Task to complete: Copy out every line holding the string "documentclass" from the records below.

[Input]

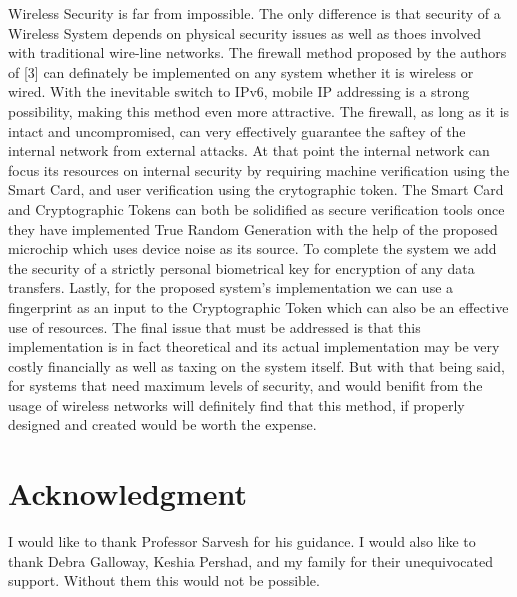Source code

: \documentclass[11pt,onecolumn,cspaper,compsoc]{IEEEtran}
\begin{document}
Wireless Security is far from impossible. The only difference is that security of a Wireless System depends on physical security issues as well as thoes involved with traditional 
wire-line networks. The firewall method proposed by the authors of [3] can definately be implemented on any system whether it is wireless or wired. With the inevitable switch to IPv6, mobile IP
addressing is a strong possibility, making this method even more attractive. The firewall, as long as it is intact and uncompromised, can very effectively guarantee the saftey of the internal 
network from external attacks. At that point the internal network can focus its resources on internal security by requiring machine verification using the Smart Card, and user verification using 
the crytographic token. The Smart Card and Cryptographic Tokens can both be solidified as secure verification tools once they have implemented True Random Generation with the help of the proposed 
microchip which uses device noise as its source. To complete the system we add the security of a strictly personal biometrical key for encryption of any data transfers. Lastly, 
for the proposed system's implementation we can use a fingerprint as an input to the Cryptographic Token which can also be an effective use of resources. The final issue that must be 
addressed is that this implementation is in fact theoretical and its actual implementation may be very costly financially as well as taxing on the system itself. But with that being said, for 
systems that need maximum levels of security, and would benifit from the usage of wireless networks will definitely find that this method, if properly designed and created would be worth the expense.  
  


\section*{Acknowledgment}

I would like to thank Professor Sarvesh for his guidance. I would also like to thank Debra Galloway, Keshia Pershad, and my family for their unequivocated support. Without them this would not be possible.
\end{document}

[/Input]
[Input]

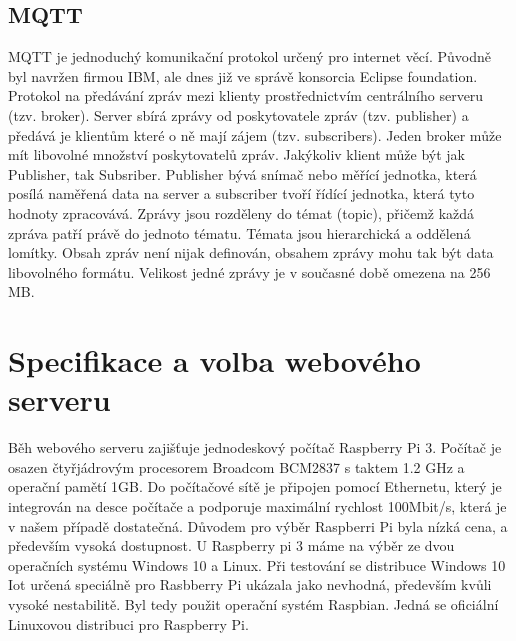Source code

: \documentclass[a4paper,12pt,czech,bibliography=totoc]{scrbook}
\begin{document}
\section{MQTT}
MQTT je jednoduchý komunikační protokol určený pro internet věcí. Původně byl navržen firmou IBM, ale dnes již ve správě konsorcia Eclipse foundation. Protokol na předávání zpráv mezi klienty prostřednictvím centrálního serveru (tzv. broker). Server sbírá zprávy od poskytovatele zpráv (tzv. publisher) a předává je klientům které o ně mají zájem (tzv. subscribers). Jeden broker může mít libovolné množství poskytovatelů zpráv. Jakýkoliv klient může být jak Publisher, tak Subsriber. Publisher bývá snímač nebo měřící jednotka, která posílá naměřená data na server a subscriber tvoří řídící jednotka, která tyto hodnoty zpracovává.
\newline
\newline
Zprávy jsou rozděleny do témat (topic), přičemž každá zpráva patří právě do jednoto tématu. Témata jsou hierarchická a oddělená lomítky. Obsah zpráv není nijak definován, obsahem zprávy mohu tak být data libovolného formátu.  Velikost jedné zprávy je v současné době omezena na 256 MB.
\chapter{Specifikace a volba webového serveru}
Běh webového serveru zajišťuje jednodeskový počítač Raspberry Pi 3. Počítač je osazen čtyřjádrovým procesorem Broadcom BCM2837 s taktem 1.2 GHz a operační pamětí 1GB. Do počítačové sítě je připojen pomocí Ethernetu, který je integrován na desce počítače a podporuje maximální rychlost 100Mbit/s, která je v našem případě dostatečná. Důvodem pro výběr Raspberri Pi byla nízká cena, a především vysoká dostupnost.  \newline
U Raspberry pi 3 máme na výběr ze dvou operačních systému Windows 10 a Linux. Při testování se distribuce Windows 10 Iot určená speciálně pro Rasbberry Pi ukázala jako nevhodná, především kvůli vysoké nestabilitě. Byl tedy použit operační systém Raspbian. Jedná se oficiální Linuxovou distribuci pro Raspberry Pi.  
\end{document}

[/Input]

Task result:
: \documentclass[11pt,onecolumn,cspaper,compsoc]{IEEEtran}
: \documentclass[a4paper,12pt,czech,bibliography=totoc]{scrbook}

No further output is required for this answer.